In May 1967, under attack from a radical faction denouncing her stage routine as bourgeois and decadent, she pulled strings to have a loud hailer blare out on stage that Lin Biao, the minister of defence, “supports the performance!” Troops who had been ready to storm the stage, keen to eliminate the “old culture” of feudal China, had to slink off while Liu finished her big number in peace.

Liu Suyuan’s story is one small detail in Yang Jisheng’s monumental history of the Cultural Revolution. Yang is, quite simply, a phenomenon. He became famous for his 2008 book Tombstone, a devastating account of the famine during Mao’s Great Leap Forward campaign of 1958-62. He grew up in a peasant family in Hubei province, and spent decades working for China’s official Xinhua News Agency, a position that gave him access to archives that documented the famine.

Yang now brings his reputation as one of China’s most daring historical writers to another open wound in modern Chinese history, the Cultural Revolution, during which Mao Zedong demanded that insurgents rise up against the Communist Party that he himself led.

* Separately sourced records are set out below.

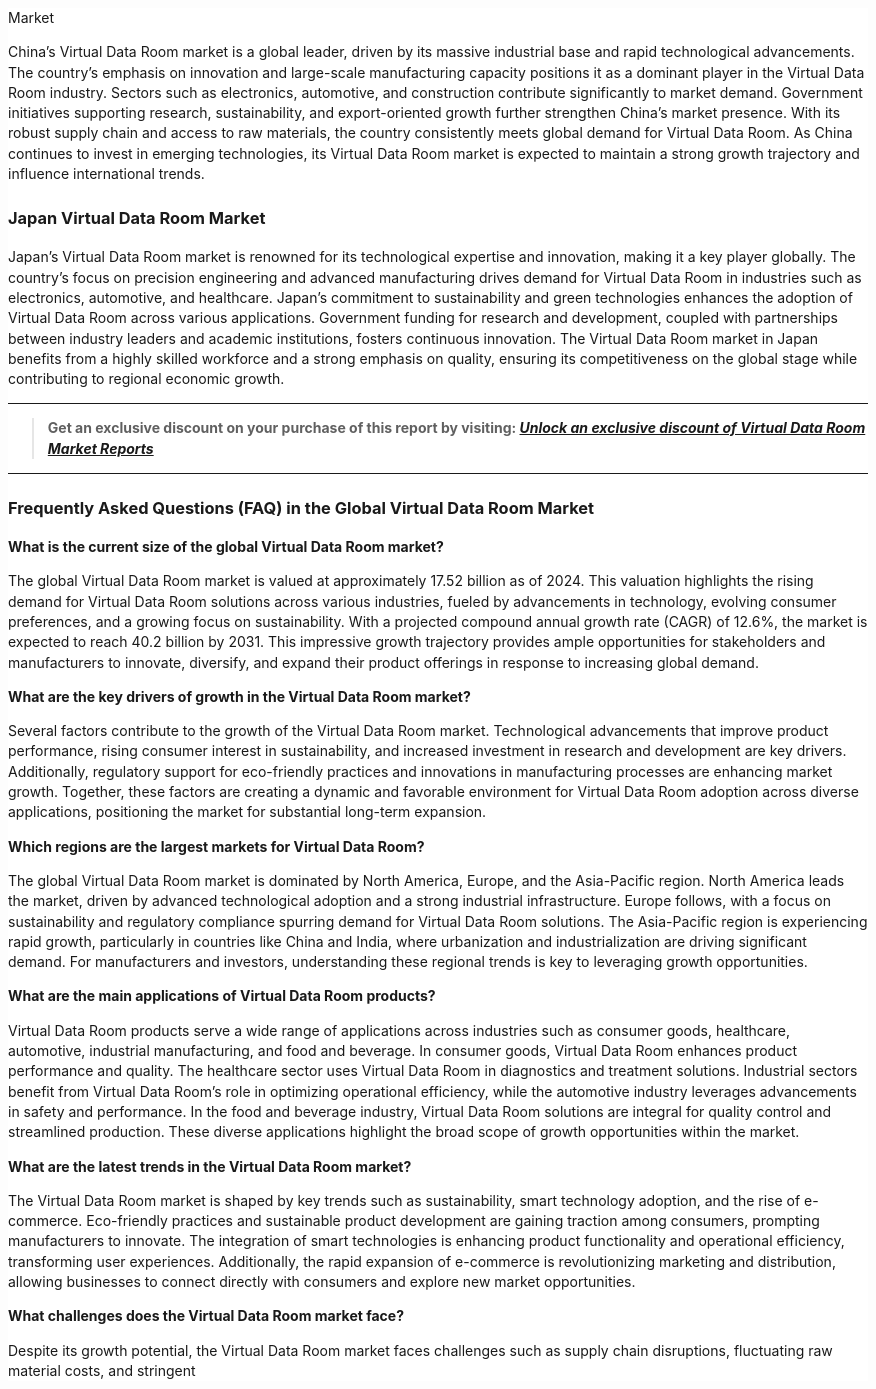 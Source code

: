 Market</h3><p>China&rsquo;s Virtual Data Room market is a global leader, driven by its massive industrial base and rapid technological advancements. The country&rsquo;s emphasis on innovation and large-scale manufacturing capacity positions it as a dominant player in the Virtual Data Room industry. Sectors such as electronics, automotive, and construction contribute significantly to market demand. Government initiatives supporting research, sustainability, and export-oriented growth further strengthen China&rsquo;s market presence. With its robust supply chain and access to raw materials, the country consistently meets global demand for Virtual Data Room. As China continues to invest in emerging technologies, its Virtual Data Room market is expected to maintain a strong growth trajectory and influence international trends.</p><h3>Japan Virtual Data Room Market</h3><p>Japan&rsquo;s Virtual Data Room market is renowned for its technological expertise and innovation, making it a key player globally. The country&rsquo;s focus on precision engineering and advanced manufacturing drives demand for Virtual Data Room in industries such as electronics, automotive, and healthcare. Japan&rsquo;s commitment to sustainability and green technologies enhances the adoption of Virtual Data Room across various applications. Government funding for research and development, coupled with partnerships between industry leaders and academic institutions, fosters continuous innovation. The Virtual Data Room market in Japan benefits from a highly skilled workforce and a strong emphasis on quality, ensuring its competitiveness on the global stage while contributing to regional economic growth.</p><hr /><blockquote><p><strong>Get an exclusive discount on your purchase of this report by visiting: <em><a href="://marketresearchpulse.com/ask-for-discount/3947?utm_source=Github&amp;utm_medium=021">Unlock an exclusive discount of Virtual Data Room Market Reports</a></em>&nbsp;</strong></p></blockquote><hr /><h3>Frequently Asked Questions (FAQ) in the Global Virtual Data Room Market</h3><p><strong>What is the current size of the global Virtual Data Room market?</strong></p><p>The global Virtual Data Room market is valued at approximately 17.52 billion as of 2024. This valuation highlights the rising demand for Virtual Data Room solutions across various industries, fueled by advancements in technology, evolving consumer preferences, and a growing focus on sustainability. With a projected compound annual growth rate (CAGR) of 12.6%, the market is expected to reach 40.2 billion by 2031. This impressive growth trajectory provides ample opportunities for stakeholders and manufacturers to innovate, diversify, and expand their product offerings in response to increasing global demand.</p><p><strong>What are the key drivers of growth in the Virtual Data Room market?</strong></p><p>Several factors contribute to the growth of the Virtual Data Room market. Technological advancements that improve product performance, rising consumer interest in sustainability, and increased investment in research and development are key drivers. Additionally, regulatory support for eco-friendly practices and innovations in manufacturing processes are enhancing market growth. Together, these factors are creating a dynamic and favorable environment for Virtual Data Room adoption across diverse applications, positioning the market for substantial long-term expansion.</p><p><strong>Which regions are the largest markets for Virtual Data Room?</strong></p><p>The global Virtual Data Room market is dominated by North America, Europe, and the Asia-Pacific region. North America leads the market, driven by advanced technological adoption and a strong industrial infrastructure. Europe follows, with a focus on sustainability and regulatory compliance spurring demand for Virtual Data Room solutions. The Asia-Pacific region is experiencing rapid growth, particularly in countries like China and India, where urbanization and industrialization are driving significant demand. For manufacturers and investors, understanding these regional trends is key to leveraging growth opportunities.</p><p><strong>What are the main applications of Virtual Data Room products?</strong></p><p>Virtual Data Room products serve a wide range of applications across industries such as consumer goods, healthcare, automotive, industrial manufacturing, and food and beverage. In consumer goods, Virtual Data Room enhances product performance and quality. The healthcare sector uses Virtual Data Room in diagnostics and treatment solutions. Industrial sectors benefit from Virtual Data Room&rsquo;s role in optimizing operational efficiency, while the automotive industry leverages advancements in safety and performance. In the food and beverage industry, Virtual Data Room solutions are integral for quality control and streamlined production. These diverse applications highlight the broad scope of growth opportunities within the market.</p><p><strong>What are the latest trends in the Virtual Data Room market?</strong></p><p>The Virtual Data Room market is shaped by key trends such as sustainability, smart technology adoption, and the rise of e-commerce. Eco-friendly practices and sustainable product development are gaining traction among consumers, prompting manufacturers to innovate. The integration of smart technologies is enhancing product functionality and operational efficiency, transforming user experiences. Additionally, the rapid expansion of e-commerce is revolutionizing marketing and distribution, allowing businesses to connect directly with consumers and explore new market opportunities.</p><p><strong>What challenges does the Virtual Data Room market face?</strong></p><p>Despite its growth potential, the Virtual Data Room market faces challenges such as supply chain disruptions, fluctuating raw material costs, and stringent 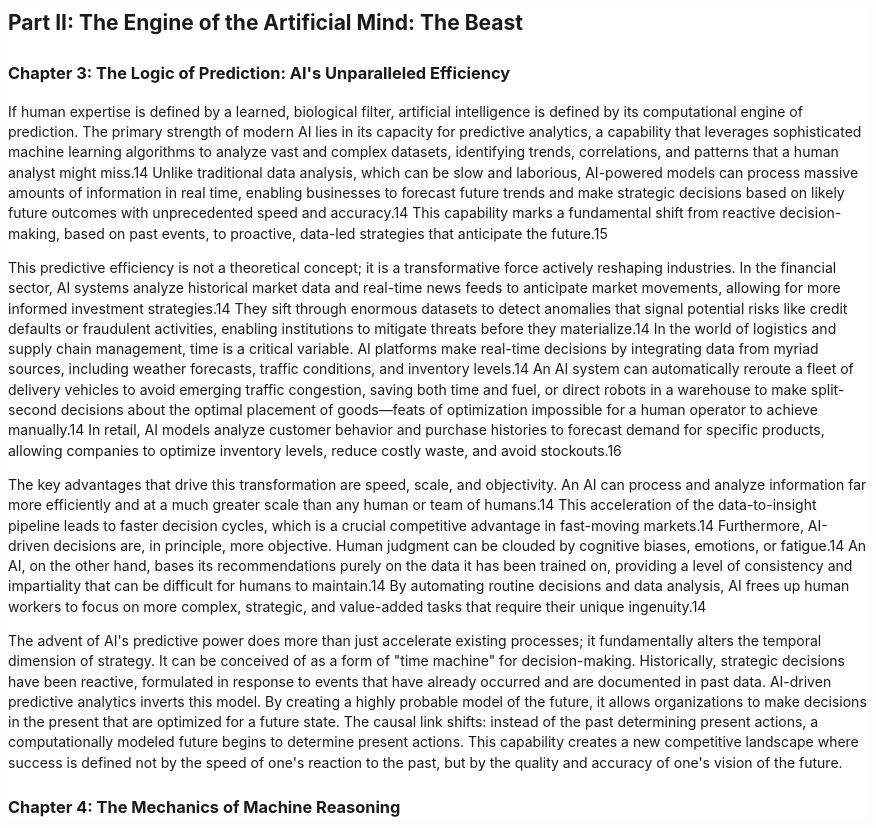 ## **Part II: The Engine of the Artificial Mind: The Beast**

### **Chapter 3: The Logic of Prediction: AI's Unparalleled Efficiency**

If human expertise is defined by a learned, biological filter, artificial intelligence is defined by its computational engine of prediction. The primary strength of modern AI lies in its capacity for predictive analytics, a capability that leverages sophisticated machine learning algorithms to analyze vast and complex datasets, identifying trends, correlations, and patterns that a human analyst might miss.14 Unlike traditional data analysis, which can be slow and laborious, AI-powered models can process massive amounts of information in real time, enabling businesses to forecast future trends and make strategic decisions based on likely future outcomes with unprecedented speed and accuracy.14 This capability marks a fundamental shift from reactive decision-making, based on past events, to proactive, data-led strategies that anticipate the future.15

This predictive efficiency is not a theoretical concept; it is a transformative force actively reshaping industries. In the financial sector, AI systems analyze historical market data and real-time news feeds to anticipate market movements, allowing for more informed investment strategies.14 They sift through enormous datasets to detect anomalies that signal potential risks like credit defaults or fraudulent activities, enabling institutions to mitigate threats before they materialize.14 In the world of logistics and supply chain management, time is a critical variable. AI platforms make real-time decisions by integrating data from myriad sources, including weather forecasts, traffic conditions, and inventory levels.14 An AI system can automatically reroute a fleet of delivery vehicles to avoid emerging traffic congestion, saving both time and fuel, or direct robots in a warehouse to make split-second decisions about the optimal placement of goods—feats of optimization impossible for a human operator to achieve manually.14 In retail, AI models analyze customer behavior and purchase histories to forecast demand for specific products, allowing companies to optimize inventory levels, reduce costly waste, and avoid stockouts.16

The key advantages that drive this transformation are speed, scale, and objectivity. An AI can process and analyze information far more efficiently and at a much greater scale than any human or team of humans.14 This acceleration of the data-to-insight pipeline leads to faster decision cycles, which is a crucial competitive advantage in fast-moving markets.14 Furthermore, AI-driven decisions are, in principle, more objective. Human judgment can be clouded by cognitive biases, emotions, or fatigue.14 An AI, on the other hand, bases its recommendations purely on the data it has been trained on, providing a level of consistency and impartiality that can be difficult for humans to maintain.14 By automating routine decisions and data analysis, AI frees up human workers to focus on more complex, strategic, and value-added tasks that require their unique ingenuity.14

The advent of AI's predictive power does more than just accelerate existing processes; it fundamentally alters the temporal dimension of strategy. It can be conceived of as a form of "time machine" for decision-making. Historically, strategic decisions have been reactive, formulated in response to events that have already occurred and are documented in past data. AI-driven predictive analytics inverts this model. By creating a highly probable model of the future, it allows organizations to make decisions in the present that are optimized for a future state. The causal link shifts: instead of the past determining present actions, a computationally modeled future begins to determine present actions. This capability creates a new competitive landscape where success is defined not by the speed of one's reaction to the past, but by the quality and accuracy of one's vision of the future.

### **Chapter 4: The Mechanics of Machine Reasoning**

A group reads Mao’s ‘Little Red Book’ in 1971 © Getty Images

Historians have debated how much the event was a power ploy by a sidelined Mao, and how much a genuine provocation to renew China’s class struggle. But the end effects were clear. Rivals to Mao were forced to confess their sins in public, and China’s middle classes were denounced as bourgeois revisionists for crimes such as knowing a foreign language. Over a decade, as many as 2m Chinese died in the struggle or were bullied into suicide.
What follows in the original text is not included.